What you need to do
Below are the records; pull every line that includes "images".

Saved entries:
┏━━
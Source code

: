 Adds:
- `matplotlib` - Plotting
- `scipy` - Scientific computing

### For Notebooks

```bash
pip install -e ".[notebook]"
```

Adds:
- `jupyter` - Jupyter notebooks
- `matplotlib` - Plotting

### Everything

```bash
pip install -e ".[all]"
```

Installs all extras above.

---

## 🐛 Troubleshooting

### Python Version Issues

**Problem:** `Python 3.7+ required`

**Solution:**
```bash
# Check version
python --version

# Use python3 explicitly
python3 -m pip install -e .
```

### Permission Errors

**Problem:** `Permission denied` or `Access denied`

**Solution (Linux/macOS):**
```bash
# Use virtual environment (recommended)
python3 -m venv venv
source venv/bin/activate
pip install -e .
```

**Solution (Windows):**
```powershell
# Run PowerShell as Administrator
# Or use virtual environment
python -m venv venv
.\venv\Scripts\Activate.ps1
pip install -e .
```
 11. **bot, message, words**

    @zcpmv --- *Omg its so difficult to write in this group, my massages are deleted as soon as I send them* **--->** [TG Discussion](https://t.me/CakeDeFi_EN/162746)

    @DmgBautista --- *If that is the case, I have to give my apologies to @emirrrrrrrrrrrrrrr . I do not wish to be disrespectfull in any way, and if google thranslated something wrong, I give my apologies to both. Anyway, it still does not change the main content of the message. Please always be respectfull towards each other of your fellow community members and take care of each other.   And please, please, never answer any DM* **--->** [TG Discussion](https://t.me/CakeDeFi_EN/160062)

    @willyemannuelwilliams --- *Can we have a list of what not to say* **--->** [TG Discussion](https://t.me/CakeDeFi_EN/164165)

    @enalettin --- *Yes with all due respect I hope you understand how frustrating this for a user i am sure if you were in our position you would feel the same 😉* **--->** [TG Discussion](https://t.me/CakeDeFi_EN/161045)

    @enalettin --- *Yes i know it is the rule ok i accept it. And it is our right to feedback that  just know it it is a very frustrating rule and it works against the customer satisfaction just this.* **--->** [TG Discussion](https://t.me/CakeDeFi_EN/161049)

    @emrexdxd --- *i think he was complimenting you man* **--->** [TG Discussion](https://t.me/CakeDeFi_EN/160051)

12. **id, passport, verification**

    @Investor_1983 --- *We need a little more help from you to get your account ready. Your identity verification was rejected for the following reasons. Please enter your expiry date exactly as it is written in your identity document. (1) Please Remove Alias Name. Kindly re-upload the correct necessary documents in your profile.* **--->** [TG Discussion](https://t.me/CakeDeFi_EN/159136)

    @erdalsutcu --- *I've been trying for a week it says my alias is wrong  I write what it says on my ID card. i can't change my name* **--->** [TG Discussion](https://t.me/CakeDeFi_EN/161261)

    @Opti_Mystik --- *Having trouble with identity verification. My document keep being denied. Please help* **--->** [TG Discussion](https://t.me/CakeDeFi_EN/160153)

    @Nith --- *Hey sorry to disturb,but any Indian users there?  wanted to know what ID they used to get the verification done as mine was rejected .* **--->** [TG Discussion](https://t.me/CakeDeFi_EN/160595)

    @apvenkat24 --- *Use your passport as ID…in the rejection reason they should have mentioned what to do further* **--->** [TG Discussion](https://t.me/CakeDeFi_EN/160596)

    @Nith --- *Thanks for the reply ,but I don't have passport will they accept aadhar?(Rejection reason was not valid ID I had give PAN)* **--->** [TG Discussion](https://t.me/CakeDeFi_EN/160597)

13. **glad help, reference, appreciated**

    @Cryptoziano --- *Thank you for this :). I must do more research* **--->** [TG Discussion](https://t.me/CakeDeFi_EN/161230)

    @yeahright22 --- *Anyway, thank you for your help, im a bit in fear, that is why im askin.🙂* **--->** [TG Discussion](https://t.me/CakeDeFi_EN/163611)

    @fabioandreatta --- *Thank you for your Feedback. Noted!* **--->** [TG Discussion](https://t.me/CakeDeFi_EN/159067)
┗━━
┏━━
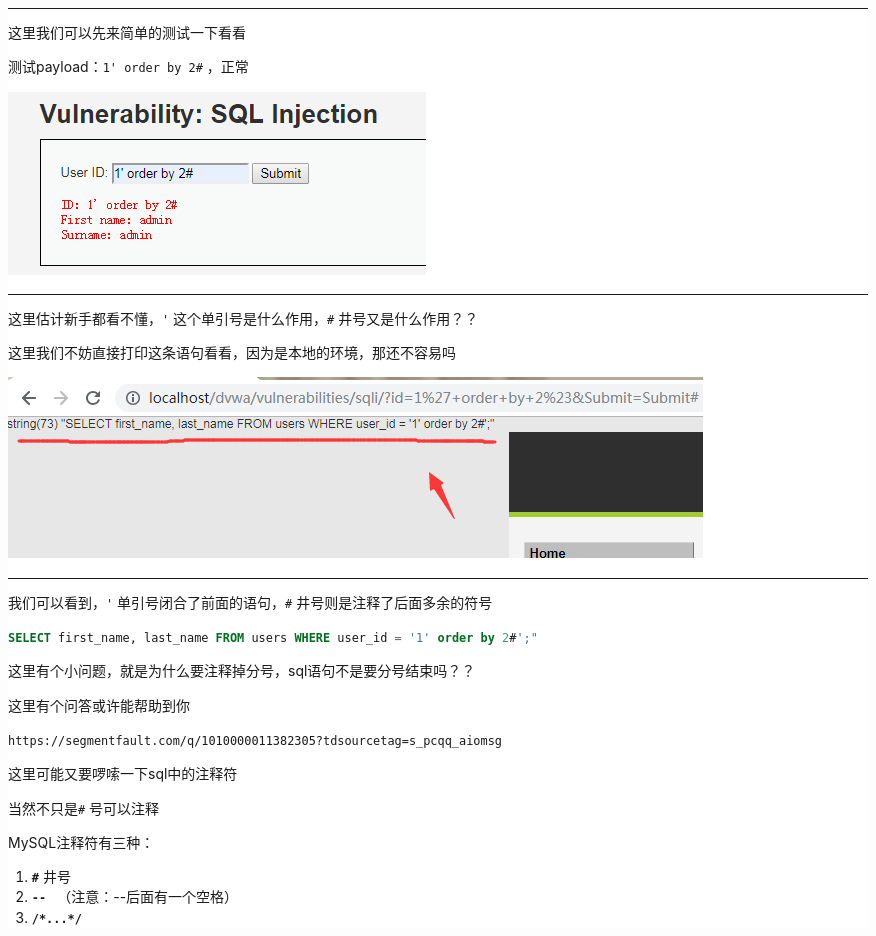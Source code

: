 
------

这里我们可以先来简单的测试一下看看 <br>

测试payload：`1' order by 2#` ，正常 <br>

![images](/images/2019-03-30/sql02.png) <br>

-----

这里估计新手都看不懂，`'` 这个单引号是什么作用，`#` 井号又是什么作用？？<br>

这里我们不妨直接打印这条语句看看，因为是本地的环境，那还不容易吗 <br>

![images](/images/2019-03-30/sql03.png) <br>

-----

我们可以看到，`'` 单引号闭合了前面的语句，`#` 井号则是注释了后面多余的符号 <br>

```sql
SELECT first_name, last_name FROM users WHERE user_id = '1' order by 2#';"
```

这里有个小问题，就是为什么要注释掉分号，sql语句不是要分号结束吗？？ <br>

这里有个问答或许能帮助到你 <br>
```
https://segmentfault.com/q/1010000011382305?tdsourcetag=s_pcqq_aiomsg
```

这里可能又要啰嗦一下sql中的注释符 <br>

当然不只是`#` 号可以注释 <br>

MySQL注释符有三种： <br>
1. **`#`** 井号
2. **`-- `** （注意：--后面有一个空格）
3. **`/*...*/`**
┗━━
Solved problem
![images](/images/2019-03-30/sql02.png) <br>
![images](/images/2019-03-30/sql03.png) <br>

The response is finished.